Changing weight after forward and before backward

Is it ok to change weights after the forward pass and before the backward pass?

Could you be more specific on how you change weights?

Yes. I set the weights to some constant pre-defined matrix (for instance a matrix of ones or a matrix with random entries).

Did you do it as layer.weight = xxx or something like layer.weight.data.copy_(xxx)?

layer.weight.data = randn(layer.weight.data.size())

It seems if I use what you suggested,
layer.weight.data.copy_(ones(layer.weight.data.size()))
then it works but if I use
layer.weight.data.copy_(sign(randn(layer.weight.data.size())))
then the backprop returns NaN.

Never change the .data attribute of a Variable. It breaks the invariant.

Yeah, it will break because we shouldn’t do that. One should never directly operate with .data of Variable.

layer.weight = xxx will be fine.

My goal is to change the weights after the forward pass but before the backward.
If I use layer.weight = xxx then the backward pass ignores the new weights and uses the old ones. It seems that directly writing to layer.weight.data, which you advice against, is the only option that works.

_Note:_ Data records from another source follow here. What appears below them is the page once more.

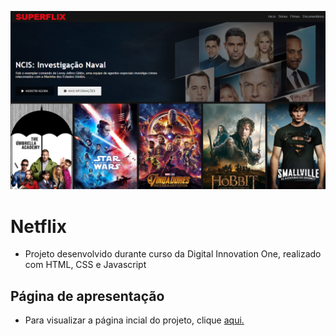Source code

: ![Netflix - dark](./netflix.png)
# Netflix
- Projeto desenvolvido durante curso da Digital Innovation One, realizado com HTML, CSS e Javascript
## Página de apresentação
- Para visualizar a página incial do projeto, clique [aqui.](https://fagnercsouza.github.io/Netflix//)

The problem is that the weights can be used when calculating their own gradients, so if you modify the weights before the backward pass then the calculated gradients could be wrong, but maybe that is what you want.

Only by examining the calculation that the weights are involved in, and their size during the forward pass, could we hope to understand why you are getting NaNs. If you are trying to implement a paper, it may help us to know which one.

See @jpeg729 's reply below. Also, the gradient won’t be valid if you change it like that. If you want to apply the gradient with one set of params on another set, just copy .grad after backward.